Rembrandts graphische Welt

Wallraf-Richartz-Museum & Fondation Corboud. 3. Oktober 2019 — 12. Januar 2020

Rembrandt Harmensz. van Rijn starb am 4. Oktober 1669 in Amsterdam. Exakt 350 Jahre später, am 4. Oktober 2019, startet in Köln die erste von zwei Hommagen des Wallraf-Richartz-Museum an den berühmten Maler. Ergänzend zu seiner großen Sonderschau „Inside Rembrandt“ (1. November 2019 bis 1. März 2020) zeigt das Museum eine feine Auswahl an Radierungen aus seinem 160 Rembrandt-Blätter umfassenden Gesamtbestand in der Graphischen Sammlung.

Delta Welten: Leben im unsteten Wandel

Neue Intervention im Rautenstrauch-Joest-Museum

Rautenstrauch-Joest-Museum - Kulturen der Welt. 27. September 2019 — 5. Januar 2020

Eine neue Intervention in der Dauerausstellung thematisiert das alltägliche Leben heutiger Bewohner*innen von Flussdeltas. Der einem historischen europäischen Salon nachempfundene Raum des Parcours wird dazu umgestaltet. Gezeigt werden politische, soziale, kulturelle und materielle Verflechtungen verschiedener Lebenswelten innerhalb eines Flussdeltas sowie mit der europäischen Kolonialgeschichte.

Der Amsterdam Machsor. Ein Schatz kehrt heim

Wallraf-Richartz-Museum & Fondation Corboud. 25. September 2019 — 12. Januar 2020

Eine Rückkehr der besonderen Art findet im Wallraf-Richartz-Museum statt: Erstmals seit fünfzig Jahren ist der kostbare »Amsterdam Machsor«, ein jüdisches Gebetbuch aus dem 13. Jahrhundert, wieder in Köln zu sehen. Die reich verzierte Handschrift ist ein Einzelstück und gehört zu den ältesten noch erhaltenen hebräischen illuminierten Manuskripten im deutschsprachigen Raum sowie zu den bedeutendsten ihrer Art überhaupt.

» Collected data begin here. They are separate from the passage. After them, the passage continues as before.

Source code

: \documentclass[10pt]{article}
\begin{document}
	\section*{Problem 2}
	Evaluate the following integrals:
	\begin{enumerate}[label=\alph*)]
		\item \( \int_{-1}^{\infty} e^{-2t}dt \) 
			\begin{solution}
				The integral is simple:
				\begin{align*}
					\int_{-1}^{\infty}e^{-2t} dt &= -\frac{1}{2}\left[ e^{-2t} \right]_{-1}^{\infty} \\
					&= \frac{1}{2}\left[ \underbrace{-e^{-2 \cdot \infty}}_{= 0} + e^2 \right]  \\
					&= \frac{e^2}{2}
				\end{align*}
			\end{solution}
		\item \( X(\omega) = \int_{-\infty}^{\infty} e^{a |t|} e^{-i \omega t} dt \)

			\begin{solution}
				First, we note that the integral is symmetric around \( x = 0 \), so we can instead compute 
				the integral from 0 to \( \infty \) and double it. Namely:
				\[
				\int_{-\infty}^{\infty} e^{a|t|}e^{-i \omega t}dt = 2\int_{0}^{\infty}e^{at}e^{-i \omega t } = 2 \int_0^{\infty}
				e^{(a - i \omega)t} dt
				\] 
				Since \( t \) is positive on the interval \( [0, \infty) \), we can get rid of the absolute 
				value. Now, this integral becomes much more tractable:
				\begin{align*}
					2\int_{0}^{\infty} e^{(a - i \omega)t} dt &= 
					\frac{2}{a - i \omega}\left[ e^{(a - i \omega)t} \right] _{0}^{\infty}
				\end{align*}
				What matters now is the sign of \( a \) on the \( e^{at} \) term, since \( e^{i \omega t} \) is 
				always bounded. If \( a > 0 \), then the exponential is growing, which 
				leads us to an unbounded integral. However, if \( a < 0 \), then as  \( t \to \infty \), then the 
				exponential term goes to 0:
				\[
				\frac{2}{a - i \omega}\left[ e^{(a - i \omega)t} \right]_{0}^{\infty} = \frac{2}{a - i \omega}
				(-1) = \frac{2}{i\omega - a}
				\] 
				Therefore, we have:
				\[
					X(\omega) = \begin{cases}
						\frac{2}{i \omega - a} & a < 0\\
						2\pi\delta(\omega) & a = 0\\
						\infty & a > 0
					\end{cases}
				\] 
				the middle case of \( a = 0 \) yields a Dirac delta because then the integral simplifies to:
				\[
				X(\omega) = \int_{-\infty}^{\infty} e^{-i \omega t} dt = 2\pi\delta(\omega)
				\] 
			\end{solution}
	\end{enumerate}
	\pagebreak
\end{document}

HIER UND JETZT im Museum Ludwig. Transcorporealities

Museum Ludwig. 21. September 2019 — 19. Januar 2020

Die Ausstellungsreihe HIER UND JETZT im Museum Ludwig begreift das Museum als eine offene Struktur für experimentelle Formate. Dabei gilt es, die räumlichen und konzeptuellen Grenzen der Institution jenseits vertrauter Komfortzonen zu erweitern. Unter dem Titel Transcorporealities widmet sich die fünfte Ausstellung der Reihe der Komplexität von Körperlichkeit.

Norman Seeff. The Look of Sound

Museum für Angewandte Kunst Köln. 13. September 2019 — 8. März 2020

Norman Seeff zählt zu den berühmtesten Porträtfotografen der USA und lichtete das Who is Who der Musik-, Kunst- und Filmszene der 1960er- bis 1980er-Jahre ab. „The Look of Sound“ vereint mehr als 170 Fotografien, darunter größtenteils originale Vintage Prints, aber auch Entwürfe und Collagen. Zudem werden Videos gezeigt, die während Seeffs Fotosessions entstanden sind.

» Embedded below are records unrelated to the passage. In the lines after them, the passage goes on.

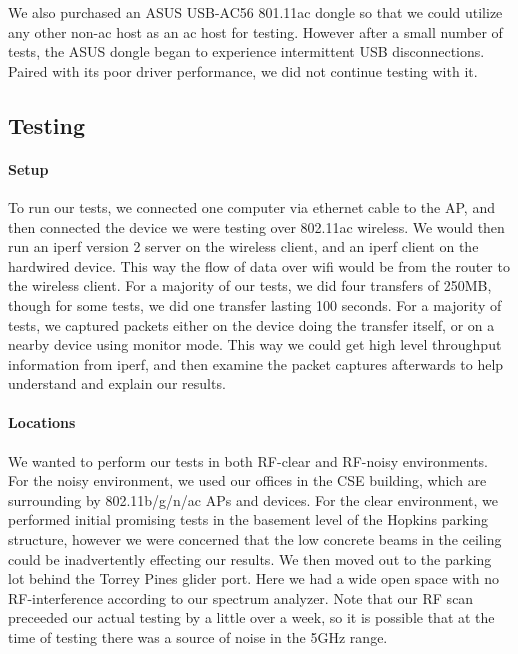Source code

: We also purchased an ASUS USB-AC56 801.11ac dongle so that we could
utilize any other non-ac host as an ac host for testing. However after
a small number of tests, the ASUS dongle began to experience
intermittent USB disconnections. Paired with its poor driver
performance, we did not continue testing with it.

\subsection{Testing}

\paragraph{Setup}
To run our tests, we connected one computer via ethernet cable to the AP, and
then connected the device we were testing over 802.11ac wireless. We would then
run an iperf version 2 server on the wireless client, and
an iperf client on the hardwired device. This way the flow of data over wifi
would be from the router to the wireless client. For a majority of our tests, we
did four transfers of 250MB, though for some tests, we did one transfer lasting
100 seconds. For a majority of tests, we captured packets either on the device
doing the transfer itself, or on a nearby device using monitor mode. This way
we could get high level throughput information from iperf, and then examine the
packet captures afterwards to help understand and explain our results.

\paragraph{Locations}
We wanted to perform our tests in both RF-clear and RF-noisy
environments. For the noisy environment, we used our offices in the
CSE building, which are surrounding by 802.11b/g/n/ac APs and
devices. For the clear environment, we performed initial promising
tests in the basement level of the Hopkins parking structure, however
we were concerned that the low concrete beams in the ceiling could be
inadvertently effecting our results. We then moved out to the parking
lot behind the Torrey Pines glider port. Here we had a wide open space
with no RF-interference according to our spectrum analyzer. Note that
our RF scan preceeded our actual testing by a little over a week, so
it is possible that at the time of testing there was a source of noise
in the 5GHz range.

KÖLN AN DER SEINE. Der Pavillon der Stadt Köln auf der Pariser Weltausstellung 1937

Kölnisches Stadtmuseum. 24. August 2019 — 26. Januar 2020

Paris 1937: Zwei Jahre vor Beginn des Zweiten Weltkriegs präsentierten sich hier die Nationen auf der Weltausstellung. An der Seine standen sich die monumentalen Pavillons der Sowjetunion und des Deutschen Reiches direkt gegenüber – Konfrontation der Regime in einer Zeit, als in Europa die Demokratie an Boden verlor. Als weltweit einzige Stadt errichtete Köln in Paris einen eigenen Pavillon, mit einem Restaurant direkt am Fluss.

KÖLN AM RHEIN – Oder: Von Zeit zu Zeit

Kölnisches Stadtmuseum. 24. August 2019 — 26. Januar 2020

1947 dokumentierte der junge Fotograf Karl Hugo Schmölz (1917–1986) das zerstörte Köln der Nachkriegszeit. Bei seinen Aufnahmen orientierte er sich an den Köln-Aufnahmen seines Vaters Hugo Schmölz (1879–1938) aus den 1920er- und 1930er-Jahren – und fotografierte die Plätze, Gebäude und Straßen vom exakt gleichen Standpunkt aus! 45 Jahre später, präsentierte das Museum diese Stadtansichten. Seitdem sind wieder über 25 Jahre vergangen. Aufnahmen aus 2018 erweitern den Blick.

geschenkt! – die Gabe der Diplomatie

Rautenstrauch-Joest-Museum - Kulturen der Welt. 7. Juni 2019 — 5. Januar 2020

Während eines Staatsbesuchs werden traditionell Geschenke ausgetauscht. Doch was wird da eigentlich geschenkt? Das Museum präsentiert rund 30 noch nie gezeigte Staatsgeschenke aus etwa 15 außereuropäischen Ländern wie Togo, Mexiko und Indonesien. Die kunstvollen Schnitzereien, aufwändigen Keramikarbeiten und Repliken bekannter Originale werden als Interventionen in der Dauerausstellung präsentiert.